→ Your instructions:
Figure out how many lines in the records below hold the string "have". That number alone is the answer.

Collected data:
---
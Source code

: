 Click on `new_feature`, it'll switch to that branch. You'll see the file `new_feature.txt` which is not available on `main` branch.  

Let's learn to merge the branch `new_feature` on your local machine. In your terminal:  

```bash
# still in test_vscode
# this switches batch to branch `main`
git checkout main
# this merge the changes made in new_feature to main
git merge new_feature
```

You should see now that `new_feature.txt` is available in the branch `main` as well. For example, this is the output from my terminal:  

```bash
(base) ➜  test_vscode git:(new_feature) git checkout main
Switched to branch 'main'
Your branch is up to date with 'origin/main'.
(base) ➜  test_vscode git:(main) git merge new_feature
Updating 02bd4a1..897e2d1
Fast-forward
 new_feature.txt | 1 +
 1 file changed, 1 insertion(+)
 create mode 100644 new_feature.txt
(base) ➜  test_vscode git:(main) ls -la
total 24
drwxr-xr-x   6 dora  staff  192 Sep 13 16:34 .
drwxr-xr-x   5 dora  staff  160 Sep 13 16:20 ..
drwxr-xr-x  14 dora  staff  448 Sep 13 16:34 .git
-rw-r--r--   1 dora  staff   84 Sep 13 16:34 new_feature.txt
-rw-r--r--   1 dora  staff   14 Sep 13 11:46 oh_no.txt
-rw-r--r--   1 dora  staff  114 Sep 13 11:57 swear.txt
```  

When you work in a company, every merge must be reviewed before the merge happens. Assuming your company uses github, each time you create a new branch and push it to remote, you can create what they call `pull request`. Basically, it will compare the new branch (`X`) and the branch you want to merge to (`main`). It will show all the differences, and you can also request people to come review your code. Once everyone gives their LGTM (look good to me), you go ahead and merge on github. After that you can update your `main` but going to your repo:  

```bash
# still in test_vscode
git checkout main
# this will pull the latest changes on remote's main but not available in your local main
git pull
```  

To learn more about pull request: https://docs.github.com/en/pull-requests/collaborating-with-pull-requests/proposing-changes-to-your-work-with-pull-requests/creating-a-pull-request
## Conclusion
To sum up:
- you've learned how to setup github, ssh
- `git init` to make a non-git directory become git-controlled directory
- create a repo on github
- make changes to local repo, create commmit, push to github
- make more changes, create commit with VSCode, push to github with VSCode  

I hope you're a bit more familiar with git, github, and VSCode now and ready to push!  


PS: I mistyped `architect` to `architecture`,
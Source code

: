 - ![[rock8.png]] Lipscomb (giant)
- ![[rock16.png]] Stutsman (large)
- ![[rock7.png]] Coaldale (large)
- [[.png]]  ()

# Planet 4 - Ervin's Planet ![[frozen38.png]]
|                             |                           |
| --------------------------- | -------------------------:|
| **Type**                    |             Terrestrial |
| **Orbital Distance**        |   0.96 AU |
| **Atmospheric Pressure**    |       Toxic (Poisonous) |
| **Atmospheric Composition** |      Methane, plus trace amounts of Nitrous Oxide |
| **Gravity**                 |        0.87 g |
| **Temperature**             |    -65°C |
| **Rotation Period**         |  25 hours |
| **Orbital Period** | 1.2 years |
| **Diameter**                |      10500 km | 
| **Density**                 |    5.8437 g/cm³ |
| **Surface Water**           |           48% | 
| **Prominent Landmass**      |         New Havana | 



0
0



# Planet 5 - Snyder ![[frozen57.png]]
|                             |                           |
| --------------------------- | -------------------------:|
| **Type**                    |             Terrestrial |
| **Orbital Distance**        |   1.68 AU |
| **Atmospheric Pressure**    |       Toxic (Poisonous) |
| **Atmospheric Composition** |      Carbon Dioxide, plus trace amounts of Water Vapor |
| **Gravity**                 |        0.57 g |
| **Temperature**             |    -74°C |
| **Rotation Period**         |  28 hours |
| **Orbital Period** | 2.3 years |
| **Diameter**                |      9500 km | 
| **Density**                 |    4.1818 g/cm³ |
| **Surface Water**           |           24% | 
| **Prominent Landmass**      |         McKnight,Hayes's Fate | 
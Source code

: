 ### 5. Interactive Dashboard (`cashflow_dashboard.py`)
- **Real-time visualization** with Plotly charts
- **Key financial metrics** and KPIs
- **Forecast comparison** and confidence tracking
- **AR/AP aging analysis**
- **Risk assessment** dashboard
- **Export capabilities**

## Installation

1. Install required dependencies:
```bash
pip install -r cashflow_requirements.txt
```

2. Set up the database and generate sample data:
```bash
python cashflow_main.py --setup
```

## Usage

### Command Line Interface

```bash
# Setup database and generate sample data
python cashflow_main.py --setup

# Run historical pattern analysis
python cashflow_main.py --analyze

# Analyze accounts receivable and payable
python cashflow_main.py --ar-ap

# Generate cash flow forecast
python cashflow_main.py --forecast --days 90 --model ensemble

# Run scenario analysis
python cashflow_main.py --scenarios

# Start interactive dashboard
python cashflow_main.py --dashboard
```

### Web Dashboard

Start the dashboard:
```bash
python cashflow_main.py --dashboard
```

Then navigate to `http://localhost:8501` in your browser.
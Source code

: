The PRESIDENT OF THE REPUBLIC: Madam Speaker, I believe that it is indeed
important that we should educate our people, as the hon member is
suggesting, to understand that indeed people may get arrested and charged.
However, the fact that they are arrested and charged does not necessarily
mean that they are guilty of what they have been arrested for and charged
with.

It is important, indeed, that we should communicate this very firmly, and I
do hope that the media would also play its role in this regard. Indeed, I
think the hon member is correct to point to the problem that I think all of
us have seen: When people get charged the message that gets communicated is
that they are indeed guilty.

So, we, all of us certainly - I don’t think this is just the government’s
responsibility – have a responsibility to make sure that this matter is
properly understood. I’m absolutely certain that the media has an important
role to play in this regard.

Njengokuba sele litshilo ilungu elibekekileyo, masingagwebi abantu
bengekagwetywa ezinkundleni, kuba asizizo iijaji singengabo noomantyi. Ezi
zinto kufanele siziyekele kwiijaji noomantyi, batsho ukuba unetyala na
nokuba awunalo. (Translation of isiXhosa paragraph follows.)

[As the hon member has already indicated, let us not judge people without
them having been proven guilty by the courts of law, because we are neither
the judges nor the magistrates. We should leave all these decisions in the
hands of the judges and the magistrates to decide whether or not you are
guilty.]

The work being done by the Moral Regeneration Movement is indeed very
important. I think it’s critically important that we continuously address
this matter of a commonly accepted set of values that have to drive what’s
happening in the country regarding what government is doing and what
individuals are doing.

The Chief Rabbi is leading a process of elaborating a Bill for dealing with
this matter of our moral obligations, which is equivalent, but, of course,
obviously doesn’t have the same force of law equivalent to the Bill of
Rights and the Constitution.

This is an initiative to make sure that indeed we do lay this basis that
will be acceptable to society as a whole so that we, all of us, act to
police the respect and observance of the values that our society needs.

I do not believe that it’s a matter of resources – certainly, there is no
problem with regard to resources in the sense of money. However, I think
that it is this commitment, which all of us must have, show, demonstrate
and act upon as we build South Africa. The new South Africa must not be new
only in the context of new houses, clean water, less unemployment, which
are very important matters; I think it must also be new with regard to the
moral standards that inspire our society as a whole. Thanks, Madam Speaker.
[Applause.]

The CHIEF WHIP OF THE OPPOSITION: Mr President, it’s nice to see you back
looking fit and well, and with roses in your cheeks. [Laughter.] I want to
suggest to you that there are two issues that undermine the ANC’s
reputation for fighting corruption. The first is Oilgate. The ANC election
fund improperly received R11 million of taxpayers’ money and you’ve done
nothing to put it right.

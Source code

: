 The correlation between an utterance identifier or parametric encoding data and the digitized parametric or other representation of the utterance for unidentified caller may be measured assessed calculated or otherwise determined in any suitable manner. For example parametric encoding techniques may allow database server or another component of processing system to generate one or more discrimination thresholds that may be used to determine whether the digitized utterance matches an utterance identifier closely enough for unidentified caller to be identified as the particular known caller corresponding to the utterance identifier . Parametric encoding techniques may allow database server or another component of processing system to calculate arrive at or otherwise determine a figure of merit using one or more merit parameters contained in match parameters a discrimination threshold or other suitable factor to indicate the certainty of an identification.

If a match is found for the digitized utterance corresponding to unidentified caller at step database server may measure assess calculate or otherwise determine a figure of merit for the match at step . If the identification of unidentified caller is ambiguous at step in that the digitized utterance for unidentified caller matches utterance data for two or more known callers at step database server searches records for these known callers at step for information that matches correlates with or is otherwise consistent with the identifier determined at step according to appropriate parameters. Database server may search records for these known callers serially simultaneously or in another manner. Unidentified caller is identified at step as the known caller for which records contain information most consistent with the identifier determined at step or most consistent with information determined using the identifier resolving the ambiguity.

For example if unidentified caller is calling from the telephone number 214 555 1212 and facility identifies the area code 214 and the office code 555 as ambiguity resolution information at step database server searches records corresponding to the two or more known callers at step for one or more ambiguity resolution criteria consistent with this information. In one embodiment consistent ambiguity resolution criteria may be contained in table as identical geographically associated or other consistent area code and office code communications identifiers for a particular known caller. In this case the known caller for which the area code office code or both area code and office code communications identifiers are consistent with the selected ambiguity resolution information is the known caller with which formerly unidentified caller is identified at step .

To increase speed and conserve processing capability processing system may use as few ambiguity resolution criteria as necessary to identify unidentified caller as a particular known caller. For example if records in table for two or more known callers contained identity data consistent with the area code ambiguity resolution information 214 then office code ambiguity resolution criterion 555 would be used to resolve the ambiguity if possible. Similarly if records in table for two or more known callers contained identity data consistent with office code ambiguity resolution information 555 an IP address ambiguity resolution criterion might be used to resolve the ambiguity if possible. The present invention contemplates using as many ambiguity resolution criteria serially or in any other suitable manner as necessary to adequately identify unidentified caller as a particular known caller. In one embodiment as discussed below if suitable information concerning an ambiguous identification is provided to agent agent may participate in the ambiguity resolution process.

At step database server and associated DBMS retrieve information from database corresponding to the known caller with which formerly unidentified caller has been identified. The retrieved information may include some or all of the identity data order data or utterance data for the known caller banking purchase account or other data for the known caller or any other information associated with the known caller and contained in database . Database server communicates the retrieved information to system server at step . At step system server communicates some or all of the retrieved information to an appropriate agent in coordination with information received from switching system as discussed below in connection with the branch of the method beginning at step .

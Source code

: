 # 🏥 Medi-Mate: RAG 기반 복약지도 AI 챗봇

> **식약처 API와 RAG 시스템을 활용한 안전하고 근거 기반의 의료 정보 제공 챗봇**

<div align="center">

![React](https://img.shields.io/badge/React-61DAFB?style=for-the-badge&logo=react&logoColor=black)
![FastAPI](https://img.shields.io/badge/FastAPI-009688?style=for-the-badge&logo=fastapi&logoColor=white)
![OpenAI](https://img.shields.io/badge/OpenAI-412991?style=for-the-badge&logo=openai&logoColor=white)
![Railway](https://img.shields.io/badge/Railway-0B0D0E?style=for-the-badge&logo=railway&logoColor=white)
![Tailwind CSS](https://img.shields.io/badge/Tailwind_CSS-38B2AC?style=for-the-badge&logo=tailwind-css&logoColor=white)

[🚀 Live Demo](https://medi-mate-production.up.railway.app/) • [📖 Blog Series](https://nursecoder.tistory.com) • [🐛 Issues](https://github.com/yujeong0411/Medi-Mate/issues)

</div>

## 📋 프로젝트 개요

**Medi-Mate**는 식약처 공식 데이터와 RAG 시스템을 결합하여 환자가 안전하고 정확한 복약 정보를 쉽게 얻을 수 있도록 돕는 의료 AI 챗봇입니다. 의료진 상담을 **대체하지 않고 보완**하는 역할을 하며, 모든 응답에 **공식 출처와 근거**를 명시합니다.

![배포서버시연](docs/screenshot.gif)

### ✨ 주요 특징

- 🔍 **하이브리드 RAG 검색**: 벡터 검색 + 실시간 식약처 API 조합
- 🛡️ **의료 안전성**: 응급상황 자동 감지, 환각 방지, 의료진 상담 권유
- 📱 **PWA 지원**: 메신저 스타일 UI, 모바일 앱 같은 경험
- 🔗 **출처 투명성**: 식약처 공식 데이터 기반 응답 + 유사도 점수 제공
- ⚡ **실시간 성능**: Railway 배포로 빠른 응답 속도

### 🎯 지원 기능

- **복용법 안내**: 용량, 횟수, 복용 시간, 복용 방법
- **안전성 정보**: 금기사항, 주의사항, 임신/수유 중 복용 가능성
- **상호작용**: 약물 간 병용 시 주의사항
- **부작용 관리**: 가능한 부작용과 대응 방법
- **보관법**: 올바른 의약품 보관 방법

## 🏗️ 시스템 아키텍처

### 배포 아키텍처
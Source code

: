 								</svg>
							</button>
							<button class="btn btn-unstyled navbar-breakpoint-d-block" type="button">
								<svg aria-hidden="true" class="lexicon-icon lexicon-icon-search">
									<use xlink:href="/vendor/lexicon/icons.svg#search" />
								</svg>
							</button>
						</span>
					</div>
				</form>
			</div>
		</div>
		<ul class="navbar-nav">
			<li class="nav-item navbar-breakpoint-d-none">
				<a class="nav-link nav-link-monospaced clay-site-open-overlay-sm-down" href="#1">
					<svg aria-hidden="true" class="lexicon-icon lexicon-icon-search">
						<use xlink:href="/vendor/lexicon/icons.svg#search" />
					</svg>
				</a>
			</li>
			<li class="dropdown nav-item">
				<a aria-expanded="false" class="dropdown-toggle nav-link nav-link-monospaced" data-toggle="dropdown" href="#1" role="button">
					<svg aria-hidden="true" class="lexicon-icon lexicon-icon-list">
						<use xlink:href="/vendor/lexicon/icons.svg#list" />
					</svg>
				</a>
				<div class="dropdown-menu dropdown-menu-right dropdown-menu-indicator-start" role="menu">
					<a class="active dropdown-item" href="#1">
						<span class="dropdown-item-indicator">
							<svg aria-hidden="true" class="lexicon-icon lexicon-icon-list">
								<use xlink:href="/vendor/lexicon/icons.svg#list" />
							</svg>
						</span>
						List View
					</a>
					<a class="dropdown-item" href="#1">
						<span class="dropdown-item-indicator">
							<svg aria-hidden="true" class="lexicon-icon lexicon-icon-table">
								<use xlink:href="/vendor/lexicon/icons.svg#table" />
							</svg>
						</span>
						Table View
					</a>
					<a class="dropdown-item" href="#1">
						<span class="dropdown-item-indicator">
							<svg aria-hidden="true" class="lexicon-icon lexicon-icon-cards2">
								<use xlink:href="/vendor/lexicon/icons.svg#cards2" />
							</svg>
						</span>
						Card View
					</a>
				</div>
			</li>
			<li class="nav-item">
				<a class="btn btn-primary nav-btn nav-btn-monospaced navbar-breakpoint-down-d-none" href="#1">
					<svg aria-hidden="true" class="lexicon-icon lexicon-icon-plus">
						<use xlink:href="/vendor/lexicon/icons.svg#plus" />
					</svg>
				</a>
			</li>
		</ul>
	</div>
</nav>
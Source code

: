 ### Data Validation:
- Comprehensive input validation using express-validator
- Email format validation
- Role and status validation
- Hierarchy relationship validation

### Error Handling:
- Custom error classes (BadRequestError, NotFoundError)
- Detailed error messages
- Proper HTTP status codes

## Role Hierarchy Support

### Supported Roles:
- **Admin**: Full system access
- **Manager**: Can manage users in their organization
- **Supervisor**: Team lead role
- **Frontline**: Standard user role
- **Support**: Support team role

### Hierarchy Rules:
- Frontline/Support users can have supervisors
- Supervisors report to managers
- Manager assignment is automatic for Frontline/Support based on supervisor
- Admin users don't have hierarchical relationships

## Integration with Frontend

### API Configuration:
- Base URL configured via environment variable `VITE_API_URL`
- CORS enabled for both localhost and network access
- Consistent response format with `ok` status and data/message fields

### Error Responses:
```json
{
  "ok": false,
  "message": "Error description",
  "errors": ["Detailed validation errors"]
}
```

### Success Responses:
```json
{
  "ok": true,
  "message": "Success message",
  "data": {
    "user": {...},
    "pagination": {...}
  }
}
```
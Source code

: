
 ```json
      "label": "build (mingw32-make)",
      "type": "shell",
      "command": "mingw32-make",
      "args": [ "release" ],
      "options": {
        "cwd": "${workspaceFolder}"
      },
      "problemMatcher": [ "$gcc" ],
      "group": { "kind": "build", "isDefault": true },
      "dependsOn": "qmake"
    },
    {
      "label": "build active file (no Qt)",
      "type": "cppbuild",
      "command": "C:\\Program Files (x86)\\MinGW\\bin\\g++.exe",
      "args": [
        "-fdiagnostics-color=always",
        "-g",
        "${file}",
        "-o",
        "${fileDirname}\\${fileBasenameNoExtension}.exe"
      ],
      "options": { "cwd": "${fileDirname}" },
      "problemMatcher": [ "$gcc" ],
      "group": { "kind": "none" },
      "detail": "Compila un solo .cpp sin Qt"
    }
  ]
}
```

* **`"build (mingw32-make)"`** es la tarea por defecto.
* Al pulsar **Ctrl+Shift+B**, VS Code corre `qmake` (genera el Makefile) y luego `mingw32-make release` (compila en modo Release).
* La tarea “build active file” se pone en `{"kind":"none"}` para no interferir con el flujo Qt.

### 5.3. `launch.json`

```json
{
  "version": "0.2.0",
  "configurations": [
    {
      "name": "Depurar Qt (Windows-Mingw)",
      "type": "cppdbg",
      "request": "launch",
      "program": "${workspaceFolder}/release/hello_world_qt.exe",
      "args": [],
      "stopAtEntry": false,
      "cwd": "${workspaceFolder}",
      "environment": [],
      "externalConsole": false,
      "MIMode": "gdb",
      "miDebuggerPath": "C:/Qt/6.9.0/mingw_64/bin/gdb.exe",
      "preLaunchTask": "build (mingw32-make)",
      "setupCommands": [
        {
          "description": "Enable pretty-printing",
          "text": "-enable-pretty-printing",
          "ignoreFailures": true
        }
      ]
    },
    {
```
---
→ Expected answer:
8